▶ [Exercise description]
Every record below needs to be written out exactly, apart from the pictures.

▶ [Input material]
^^^^^^^^^^^^^^^^
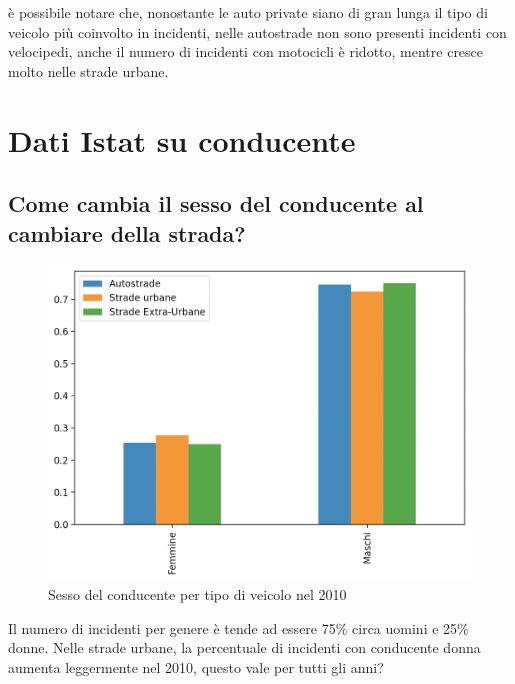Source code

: \documentclass[a4paper]{report}
\begin{document}

è possibile notare che, nonostante le auto private siano di gran lunga il tipo di veicolo 
più coinvolto in incidenti, nelle autostrade non sono presenti incidenti con velocipedi, 
anche il numero di incidenti con motocicli è ridotto, mentre cresce molto nelle strade urbane.


\section{Dati Istat su conducente}

\subsection{Come cambia il sesso del conducente al cambiare della strada?}

\begin{figure}
    \includegraphics[width=\linewidth]{../src/incidenti/incidenti_senza_coords/tipo_veicoli/uomo-donna.png}
    \caption{Sesso del conducente per tipo di veicolo nel 2010}
    \label{fig:differenza_uomo_donna}
\end{figure}


Il numero di incidenti per genere è tende ad essere 75\% circa uomini e 25\% donne.
Nelle strade  urbane, la percentuale di incidenti con conducente donna aumenta leggermente nel 2010, 
questo vale per tutti gli anni?

\end{document}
^^^^^^^^^^^^^^^^
▶ [Solution to the problem]
Source code

: \documentclass[a4paper]{report}
\begin{document}

è possibile notare che, nonostante le auto private siano di gran lunga il tipo di veicolo 
più coinvolto in incidenti, nelle autostrade non sono presenti incidenti con velocipedi, 
anche il numero di incidenti con motocicli è ridotto, mentre cresce molto nelle strade urbane.


\section{Dati Istat su conducente}

\subsection{Come cambia il sesso del conducente al cambiare della strada?}

\begin{figure}
    \includegraphics[width=\linewidth]{../src/incidenti/incidenti_senza_coords/tipo_veicoli/uomo-donna.png}
    \caption{Sesso del conducente per tipo di veicolo nel 2010}
    \label{fig:differenza_uomo_donna}
\end{figure}


Il numero di incidenti per genere è tende ad essere 75\% circa uomini e 25\% donne.
Nelle strade  urbane, la percentuale di incidenti con conducente donna aumenta leggermente nel 2010, 
questo vale per tutti gli anni?

\end{document}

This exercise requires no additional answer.